Count every line below that holds the word "sqrt", and give the number with no other words.

- RECORDS TO USE -

--- START ---

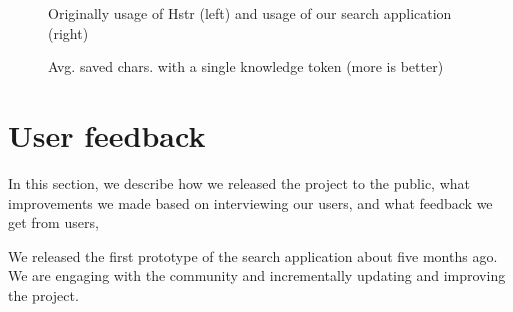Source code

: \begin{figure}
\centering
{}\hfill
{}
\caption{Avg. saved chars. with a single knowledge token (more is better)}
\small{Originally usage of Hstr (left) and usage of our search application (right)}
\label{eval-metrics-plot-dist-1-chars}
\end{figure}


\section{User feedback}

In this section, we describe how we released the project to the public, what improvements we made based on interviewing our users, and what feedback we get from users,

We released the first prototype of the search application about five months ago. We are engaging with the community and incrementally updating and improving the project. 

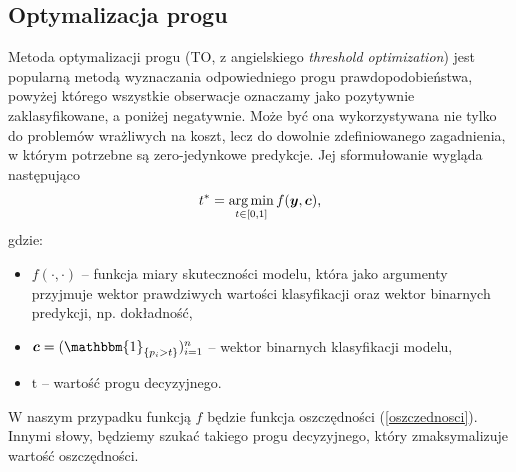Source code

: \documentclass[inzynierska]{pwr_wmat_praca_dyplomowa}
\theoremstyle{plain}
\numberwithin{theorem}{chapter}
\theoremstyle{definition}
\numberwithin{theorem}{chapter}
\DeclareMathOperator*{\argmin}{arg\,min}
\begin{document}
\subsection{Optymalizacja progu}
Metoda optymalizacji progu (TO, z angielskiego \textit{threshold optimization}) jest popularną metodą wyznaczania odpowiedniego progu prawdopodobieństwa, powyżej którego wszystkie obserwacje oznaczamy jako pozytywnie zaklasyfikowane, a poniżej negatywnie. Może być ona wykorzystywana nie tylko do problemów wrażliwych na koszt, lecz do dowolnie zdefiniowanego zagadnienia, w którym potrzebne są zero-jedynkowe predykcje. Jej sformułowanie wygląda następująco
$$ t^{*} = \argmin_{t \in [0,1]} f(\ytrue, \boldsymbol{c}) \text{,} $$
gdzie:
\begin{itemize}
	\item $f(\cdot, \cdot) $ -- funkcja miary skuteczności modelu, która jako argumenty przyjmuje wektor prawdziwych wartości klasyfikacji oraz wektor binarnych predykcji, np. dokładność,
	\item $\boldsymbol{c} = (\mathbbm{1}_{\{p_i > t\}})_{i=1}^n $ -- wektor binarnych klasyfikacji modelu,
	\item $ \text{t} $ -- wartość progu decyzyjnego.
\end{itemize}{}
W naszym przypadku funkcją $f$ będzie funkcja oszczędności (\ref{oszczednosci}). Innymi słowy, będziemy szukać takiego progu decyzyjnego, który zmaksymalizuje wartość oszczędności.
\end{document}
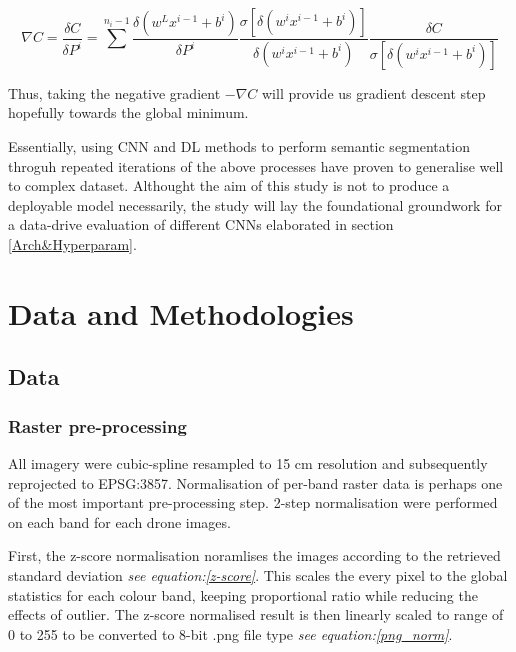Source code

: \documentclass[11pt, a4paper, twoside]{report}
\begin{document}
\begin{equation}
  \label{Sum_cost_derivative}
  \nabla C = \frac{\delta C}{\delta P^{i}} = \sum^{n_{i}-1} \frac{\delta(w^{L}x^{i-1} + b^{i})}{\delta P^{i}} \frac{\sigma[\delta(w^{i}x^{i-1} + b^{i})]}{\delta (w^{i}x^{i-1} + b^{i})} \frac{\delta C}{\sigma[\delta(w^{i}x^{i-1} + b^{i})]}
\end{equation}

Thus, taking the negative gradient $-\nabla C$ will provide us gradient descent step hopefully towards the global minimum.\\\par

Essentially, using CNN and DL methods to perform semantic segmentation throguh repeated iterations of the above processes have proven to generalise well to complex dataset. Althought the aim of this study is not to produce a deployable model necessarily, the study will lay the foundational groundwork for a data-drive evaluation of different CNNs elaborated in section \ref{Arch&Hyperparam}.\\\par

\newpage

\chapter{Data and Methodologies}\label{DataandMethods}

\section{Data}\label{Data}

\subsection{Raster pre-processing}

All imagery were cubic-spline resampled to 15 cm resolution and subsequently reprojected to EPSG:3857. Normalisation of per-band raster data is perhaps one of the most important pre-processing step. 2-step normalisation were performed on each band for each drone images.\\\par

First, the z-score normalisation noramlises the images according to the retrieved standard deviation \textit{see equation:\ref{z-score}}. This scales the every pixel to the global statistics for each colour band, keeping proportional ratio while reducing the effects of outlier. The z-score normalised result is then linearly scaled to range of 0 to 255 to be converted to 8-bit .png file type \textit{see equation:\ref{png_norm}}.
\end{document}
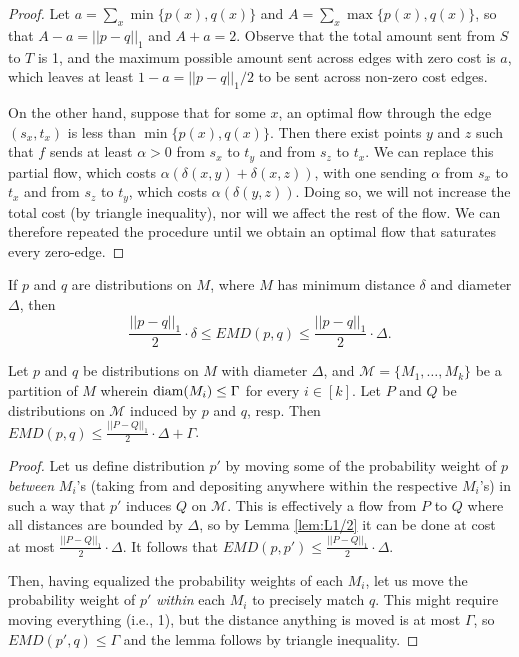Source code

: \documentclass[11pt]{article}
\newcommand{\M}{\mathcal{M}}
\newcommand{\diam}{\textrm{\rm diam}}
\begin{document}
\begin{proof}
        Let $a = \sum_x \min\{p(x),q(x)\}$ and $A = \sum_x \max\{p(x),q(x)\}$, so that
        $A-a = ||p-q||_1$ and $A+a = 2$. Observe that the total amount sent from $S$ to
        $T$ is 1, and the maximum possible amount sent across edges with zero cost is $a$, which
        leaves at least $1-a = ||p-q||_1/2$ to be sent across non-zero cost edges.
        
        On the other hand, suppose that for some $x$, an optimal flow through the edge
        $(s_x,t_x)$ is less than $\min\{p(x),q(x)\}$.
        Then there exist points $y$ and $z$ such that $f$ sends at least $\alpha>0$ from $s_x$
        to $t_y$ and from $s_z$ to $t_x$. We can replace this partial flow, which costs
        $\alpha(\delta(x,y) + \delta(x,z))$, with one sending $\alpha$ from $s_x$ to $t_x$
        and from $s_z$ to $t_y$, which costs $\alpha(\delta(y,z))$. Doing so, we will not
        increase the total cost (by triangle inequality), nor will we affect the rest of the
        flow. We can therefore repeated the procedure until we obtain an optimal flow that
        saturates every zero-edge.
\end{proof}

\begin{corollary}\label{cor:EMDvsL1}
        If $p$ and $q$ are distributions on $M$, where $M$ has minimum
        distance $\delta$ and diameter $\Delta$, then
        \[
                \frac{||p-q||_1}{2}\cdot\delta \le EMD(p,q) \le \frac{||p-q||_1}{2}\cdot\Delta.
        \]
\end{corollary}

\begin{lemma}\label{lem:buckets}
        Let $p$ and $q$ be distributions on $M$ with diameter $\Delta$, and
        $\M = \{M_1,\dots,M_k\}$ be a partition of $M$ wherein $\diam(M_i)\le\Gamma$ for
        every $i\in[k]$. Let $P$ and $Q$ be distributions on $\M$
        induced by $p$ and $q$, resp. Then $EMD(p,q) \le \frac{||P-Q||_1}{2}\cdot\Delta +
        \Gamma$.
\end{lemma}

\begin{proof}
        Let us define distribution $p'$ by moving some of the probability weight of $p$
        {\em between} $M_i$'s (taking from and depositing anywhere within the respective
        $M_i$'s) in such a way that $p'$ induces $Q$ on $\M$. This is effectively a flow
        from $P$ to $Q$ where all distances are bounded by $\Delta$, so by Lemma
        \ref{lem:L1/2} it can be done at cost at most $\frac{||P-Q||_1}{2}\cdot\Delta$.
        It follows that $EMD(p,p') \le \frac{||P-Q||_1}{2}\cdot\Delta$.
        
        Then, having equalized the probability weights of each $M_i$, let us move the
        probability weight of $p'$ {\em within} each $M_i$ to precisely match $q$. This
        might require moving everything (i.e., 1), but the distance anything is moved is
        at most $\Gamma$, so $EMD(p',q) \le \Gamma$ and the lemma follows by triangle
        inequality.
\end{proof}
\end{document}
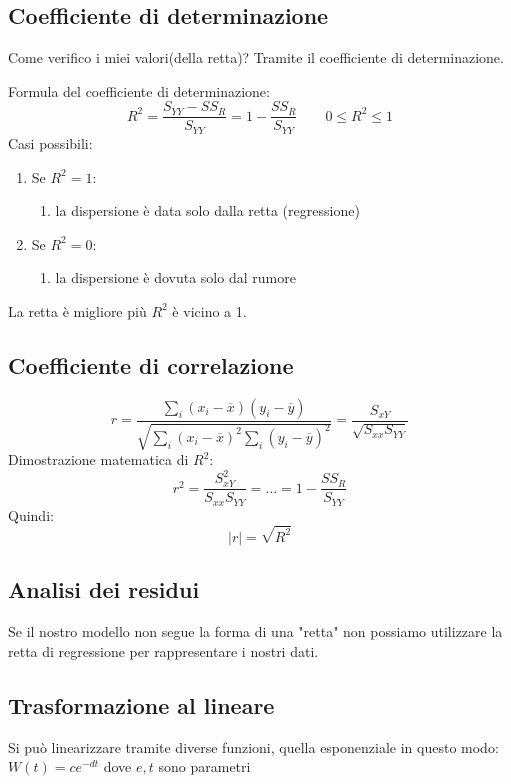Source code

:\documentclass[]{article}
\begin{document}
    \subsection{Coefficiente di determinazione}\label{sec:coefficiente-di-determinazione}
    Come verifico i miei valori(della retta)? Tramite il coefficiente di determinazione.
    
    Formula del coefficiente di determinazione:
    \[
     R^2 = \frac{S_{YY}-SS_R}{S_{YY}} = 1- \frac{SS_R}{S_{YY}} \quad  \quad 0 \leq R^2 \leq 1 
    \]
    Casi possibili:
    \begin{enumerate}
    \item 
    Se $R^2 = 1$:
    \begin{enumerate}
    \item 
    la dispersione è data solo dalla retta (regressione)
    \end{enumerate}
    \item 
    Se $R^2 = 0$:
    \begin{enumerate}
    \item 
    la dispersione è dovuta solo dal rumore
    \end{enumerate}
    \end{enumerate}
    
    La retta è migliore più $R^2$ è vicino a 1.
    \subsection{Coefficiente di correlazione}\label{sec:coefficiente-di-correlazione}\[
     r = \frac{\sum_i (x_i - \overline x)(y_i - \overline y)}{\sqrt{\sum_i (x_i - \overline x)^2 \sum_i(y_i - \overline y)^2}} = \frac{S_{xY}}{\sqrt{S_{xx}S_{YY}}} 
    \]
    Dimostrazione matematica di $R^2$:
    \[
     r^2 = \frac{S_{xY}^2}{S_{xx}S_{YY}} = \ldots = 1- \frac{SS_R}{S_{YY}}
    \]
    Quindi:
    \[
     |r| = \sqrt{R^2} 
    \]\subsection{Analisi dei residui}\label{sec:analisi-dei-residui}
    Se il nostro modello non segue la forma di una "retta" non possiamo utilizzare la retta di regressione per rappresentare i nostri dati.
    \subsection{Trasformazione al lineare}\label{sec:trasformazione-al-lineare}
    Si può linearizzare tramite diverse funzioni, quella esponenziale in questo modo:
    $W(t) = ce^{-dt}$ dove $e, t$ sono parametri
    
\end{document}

--- END ---

- THE ANSWER -
2